══ Provided entries
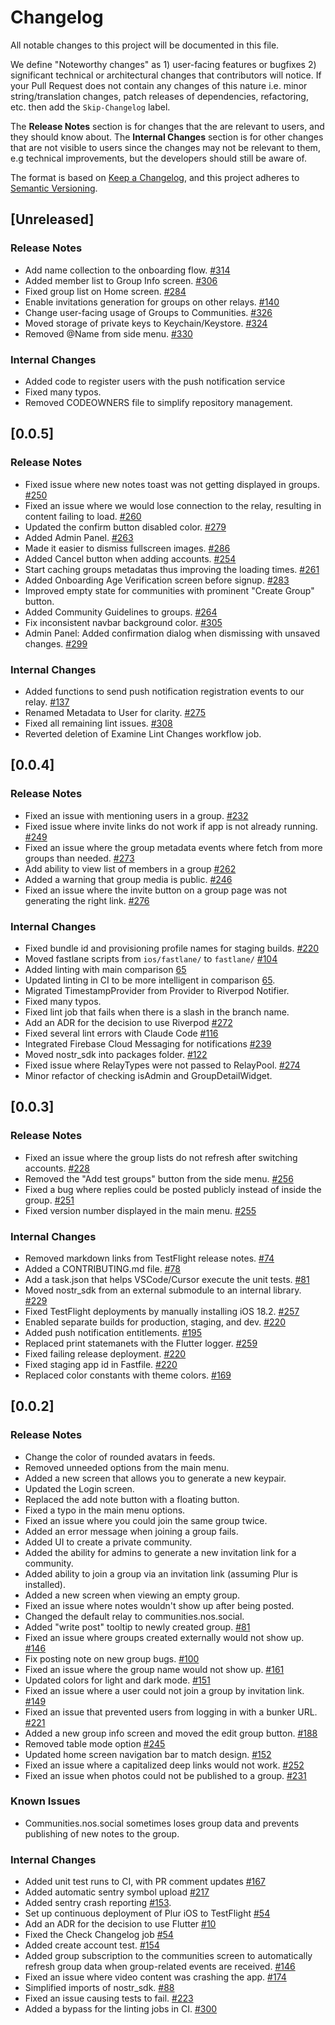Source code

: # Changelog
All notable changes to this project will be documented in this file.

We define "Noteworthy changes" as 1) user-facing features or bugfixes 2) significant technical or architectural changes that contributors will notice. If your Pull Request does not contain any changes of this nature i.e. minor string/translation changes, patch releases of dependencies, refactoring, etc. then add the `Skip-Changelog` label.

The **Release Notes** section is for changes that the are relevant to users, and they should know about. The **Internal Changes** section is for other changes that are not visible to users since the changes may not be relevant to them, e.g technical improvements, but the developers should still be aware of.

The format is based on [Keep a Changelog](https://keepachangelog.com/en/1.0.0/),
and this project adheres to [Semantic Versioning](https://semver.org/spec/v2.0.0.html).

## [Unreleased]

### Release Notes
- Add name collection to the onboarding flow. [#314](https://github.com/verse-pbc/issues/issues/314)
- Added member list to Group Info screen. [#306](https://github.com/verse-pbc/issues/issues/306)
- Fixed group list on Home screen. [#284](https://github.com/verse-pbc/issues/issues/284)
- Enable invitations generation for groups on other relays. [#140](https://github.com/verse-pbc/issues/issues/140)
- Change user-facing usage of Groups to Communities. [#326](https://github.com/verse-pbc/issues/issues/326)
- Moved storage of private keys to Keychain/Keystore. [#324](https://github.com/verse-pbc/issues/issues/324)
- Removed @Name from side menu. [#330](https://github.com/verse-pbc/issues/issues/330)

### Internal Changes
- Added code to register users with the push notification service
- Fixed many typos.
- Removed CODEOWNERS file to simplify repository management.

## [0.0.5]

### Release Notes
- Fixed issue where new notes toast was not getting displayed in groups. [#250](https://github.com/verse-pbc/issues/issues/250)
- Fixed an issue where we would lose connection to the relay, resulting in content failing to load. [#260](https://github.com/verse-pbc/issues/issues/260)
- Updated the confirm button disabled color. [#279](https://github.com/verse-pbc/issues/issues/279)
- Added Admin Panel. [#263](https://github.com/verse-pbc/issues/issues/263)
- Made it easier to dismiss fullscreen images. [#286](https://github.com/verse-pbc/issues/issues/286)
- Added Cancel button when adding accounts. [#254](https://github.com/verse-pbc/issues/issues/254)
- Start caching groups metadatas thus improving the loading times. [#261](https://github.com/verse-pbc/issues/issues/261)
- Added Onboarding Age Verification screen before signup. [#283](https://github.com/verse-pbc/issues/issues/283)
- Improved empty state for communities with prominent "Create Group" button.
- Added Community Guidelines to groups. [#264](https://github.com/verse-pbc/issues/issues/264)
- Fix inconsistent navbar background color. [#305](https://github.com/verse-pbc/issues/issues/305)
- Admin Panel: Added confirmation dialog when dismissing with unsaved changes. [#299](https://github.com/verse-pbc/issues/issues/299)

### Internal Changes
- Added functions to send push notification registration events to our relay. [#137](https://github.com/verse-pbc/plur/pull/137)
- Renamed Metadata to User for clarity. [#275](https://github.com/verse-pbc/issues/issues/275)
- Fixed all remaining lint issues. [#308](https://github.com/verse-pbc/issues/issues/308)
- Reverted deletion of Examine Lint Changes workflow job.

## [0.0.4]

### Release Notes
- Fixed an issue with mentioning users in a group. [#232](https://github.com/verse-pbc/issues/issues/232)
- Fixed issue where invite links do not work if app is not already running. [#249](https://github.com/verse-pbc/issues/issues/249)
- Fixed an issue where the group metadata events where fetch from more groups than needed. [#273](https://github.com/verse-pbc/issues/issues/273)
- Add ability to view list of members in a group [#262](https://github.com/verse-pbc/issues/issues/262)
- Added a warning that group media is public. [#246](https://github.com/verse-pbc/issues/issues/246)
- Fixed an issue where the invite button on a group page was not generating the right link. [#276](https://github.com/verse-pbc/issues/issues/276)

### Internal Changes
- Fixed bundle id and provisioning profile names for staging builds. [#220](https://github.com/verse-pbc/issues/issues/220)
- Moved fastlane scripts from `ios/fastlane/` to `fastlane/` [#104](https://github.com/verse-pbc/plur/pull/104)
- Added linting with main comparison [65](https://github.com/verse-pbc/issues/issues/65)
- Updated linting in CI to be more intelligent in comparison [65](https://github.com/verse-pbc/issues/issues/65).
- Migrated TimestampProvider from Provider to Riverpod Notifier.
- Fixed many typos.
- Fixed lint job that fails when there is a slash in the branch name.
- Add an ADR for the decision to use Riverpod [#272](https://github.com/verse-pbc/issues/issues/272)
- Fixed several lint errors with Claude Code [#116](https://github.com/verse-pbc/plur/pull/116)
- Integrated Firebase Cloud Messaging for notifications [#239](https://github.com/verse-pbc/issues/issues/239)
- Moved nostr_sdk into packages folder. [#122](https://github.com/verse-pbc/plur/pull/122)
- Fixed issue where RelayTypes were not passed to RelayPool. [#274](https://github.com/verse-pbc/issues/issues/274)
- Minor refactor of checking isAdmin and GroupDetailWidget.

## [0.0.3]

### Release Notes
- Fixed an issue where the group lists do not refresh after switching accounts. [#228](https://github.com/verse-pbc/issues/issues/228)
- Removed the "Add test groups" button from the side menu. [#256](https://github.com/verse-pbc/issues/issues/256)
- Fixed a bug where replies could be posted publicly instead of inside the group. [#251](https://github.com/verse-pbc/issues/issues/251)
- Fixed version number displayed in the main menu. [#255](https://github.com/verse-pbc/issues/issues/255)

### Internal Changes
- Removed markdown links from TestFlight release notes. [#74](https://github.com/verse-pbc/plur/pull/74)
- Added a CONTRIBUTING.md file. [#78](https://github.com/verse-pbc/plur/pull/78)
- Add a task.json that helps VSCode/Cursor execute the unit tests. [#81](https://github.com/verse-pbc/plur/pull/81)
- Moved nostr_sdk from an external submodule to an internal library. [#229](https://github.com/verse-pbc/issues/issues/229)
- Fixed TestFlight deployments by manually installing iOS 18.2. [#257](https://github.com/verse-pbc/issues/issues/257)
- Enabled separate builds for production, staging, and dev. [#220](https://github.com/verse-pbc/issues/issues/220)
- Added push notification entitlements. [#195](https://github.com/verse-pbc/issues/issues/195)
- Replaced print statemanets with the Flutter logger. [#259](https://github.com/verse-pbc/issues/issues/259)
- Fixed failing release deployment. [#220](https://github.com/verse-pbc/issues/issues/220)
- Fixed staging app id in Fastfile. [#220](https://github.com/verse-pbc/issues/issues/220)
- Replaced color constants with theme colors. [#169](https://github.com/verse-pbc/issues/issues/169)

## [0.0.2]

### Release Notes
- Change the color of rounded avatars in feeds.
- Removed unneeded options from the main menu.
- Added a new screen that allows you to generate a new keypair.
- Updated the Login screen.
- Replaced the add note button with a floating button.
- Fixed a typo in the main menu options.
- Fixed an issue where you could join the same group twice.
- Added an error message when joining a group fails.
- Added UI to create a private community.
- Added the ability for admins to generate a new invitation link for a community.
- Added ability to join a group via an invitation link (assuming Plur is installed).
- Added a new screen when viewing an empty group.
- Fixed an issue where notes wouldn't show up after being posted.
- Changed the default relay to communities.nos.social.
- Added "write post" tooltip to newly created group. [#81](https://github.com/verse-pbc/issues/issues/81)
- Fixed an issue where groups created externally would not show up. [#146](https://github.com/verse-pbc/issues/issues/146)
- Fix posting note on new group bugs. [#100](https://github.com/verse-pbc/issues/issues/100)
- Fixed an issue where the group name would not show up. [#161](https://github.com/verse-pbc/issues/issues/161)
- Updated colors for light and dark mode. [#151](https://github.com/verse-pbc/issues/issues/151)
- Fixed an issue where a user could not join a group by invitation link. [#149](https://github.com/verse-pbc/issues/issues/149)
- Fixed an issue that prevented users from logging in with a bunker URL. [#221](https://github.com/verse-pbc/issues/issues/221)
- Added a new group info screen and moved the edit group button. [#188](https://github.com/verse-pbc/issues/issues/188)
- Removed table mode option [#245](https://github.com/verse-pbc/issues/issues/245)
- Updated home screen navigation bar to match design. [#152](https://github.com/verse-pbc/issues/issues/152)
- Fixed an issue where a capitalized deep links would not work. [#252](https://github.com/verse-pbc/issues/issues/252)
- Fixed an issue when photos could not be published to a group. [#231](https://github.com/verse-pbc/issues/issues/231)


### Known Issues
- Communities.nos.social sometimes loses group data and prevents publishing of new notes to the group.

### Internal Changes
- Added unit test runs to CI, with PR comment updates [#167](https://github.com/verse-pbc/issues/issues/167)
- Added automatic sentry symbol upload [#217](https://github.com/verse-pbc/issues/issues/217)
- Added sentry crash reporting [#153](https://github.com/verse-pbc/issues/issues/153).
- Set up continuous deployment of Plur iOS to TestFlight [#54](https://github.com/verse-pbc/issues/issues/54)
- Add an ADR for the decision to use Flutter [#10](https://github.com/verse-pbc/issues/issues/10)
- Fixed the Check Changelog job [#54](https://github.com/verse-pbc/issues/issues/54)
- Added create account test. [#154](https://github.com/verse-pbc/issues/issues/154)
- Added group subscription to the communities screen to automatically refresh group data when group-related events are received. [#146](https://github.com/verse-pbc/issues/issues/146)
- Fixed an issue where video content was crashing the app. [#174](https://github.com/verse-pbc/issues/issues/174)
- Simplified imports of nostr_sdk. [#88](https://github.com/verse-pbc/issues/issues/88)
- Fixed an issue causing tests to fail. [#223](https://github.com/verse-pbc/issues/issues/223)
- Added a bypass for the linting jobs in CI. [#300](https://github.com/verse-pbc/issues/issues/300)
════
— Action item —
The lines to return are those in the entries above that include "users".

— Output for this exercise —
The **Release Notes** section is for changes that the are relevant to users, and they should know about. The **Internal Changes** section is for other changes that are not visible to users since the changes may not be relevant to them, e.g technical improvements, but the developers should still be aware of.
- Added code to register users with the push notification service
- Fixed an issue with mentioning users in a group. [#232](https://github.com/verse-pbc/issues/issues/232)
- Fixed an issue that prevented users from logging in with a bunker URL. [#221](https://github.com/verse-pbc/issues/issues/221)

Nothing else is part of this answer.